I have a Kafka topic called A.
format of data in topic A is :
{ id : 1, name:stackoverflow, created_at:2017-09-28 22:30:00.000}
{ id : 2, name:confluent, created_at:2017-09-28 22:00:00.000}
{ id : 3, name:kafka, created_at:2017-09-28 24:42:00.000}
{ id : 4, name:apache, created_at:2017-09-28 24:41:00.000}
Now in consumer side i want to get only latest data of one hour window means every one hour i need to get latest value from topic based on created_at
My expected output is :
{ id : 1, name:stackoverflow, created_at:2017-09-28 22:30:00.000}
{ id : 3, name:kafka, created_at:2017-09-28 24:42:00.000}
I think this can be solve by ksql but i m not sure. Please help me.
Thank in advance.
Yes, you can use KSQL for this. Try the following:
CREATE STREAM S1 (id BIGINT, name VARCHAR, created_at VARCHAR)
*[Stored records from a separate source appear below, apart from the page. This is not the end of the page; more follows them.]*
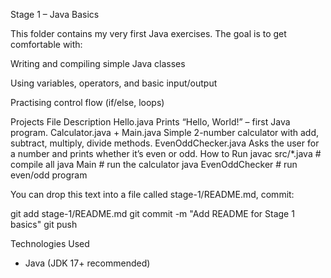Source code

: Stage 1 – Java Basics

This folder contains my very first Java exercises.
The goal is to get comfortable with:

Writing and compiling simple Java classes

Using variables, operators, and basic input/output

Practising control flow (if/else, loops)

Projects
File	Description
Hello.java	Prints “Hello, World!” – first Java program.
Calculator.java + Main.java	Simple 2-number calculator with add, subtract, multiply, divide methods.
EvenOddChecker.java	Asks the user for a number and prints whether it’s even or odd.
How to Run
javac src/*.java      # compile all
java Main             # run the calculator
java EvenOddChecker   # run even/odd program


You can drop this text into a file called stage-1/README.md, commit:

git add stage-1/README.md
git commit -m "Add README for Stage 1 basics"
git push

 Technologies Used

* Java (JDK 17+ recommended)


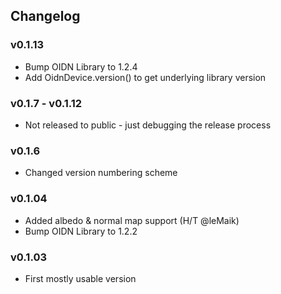 ## Changelog

### v0.1.13

- Bump OIDN Library to 1.2.4
- Add OidnDevice.version() to get underlying library version

### v0.1.7 - v0.1.12

- Not released to public - just debugging the release process

### v0.1.6 
 
 - Changed version numbering scheme

### v0.1.04

- Added albedo & normal map support (H/T @leMaik)
- Bump OIDN Library to 1.2.2

### v0.1.03

- First mostly usable version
WITH (kafka_topic = 'topic_name', value_format = 'JSON');
CREATE TABLE maxRow AS
SELECT
id,
name,
max(STRINGTOTIMESTAMP(created_at, 'yyyy-mm-dd hh:mm:ss.SSS'))
AS created_at
FROM s1
WINDOW TUMBLING (size 1 hour)
GROUP BY id, name;
The result will have the created_at
time in Linux timestamp format. You can change it into your desired format using TIMESTAMPTOSTRING
UDF in a new query.
Please let me know if you find any issues.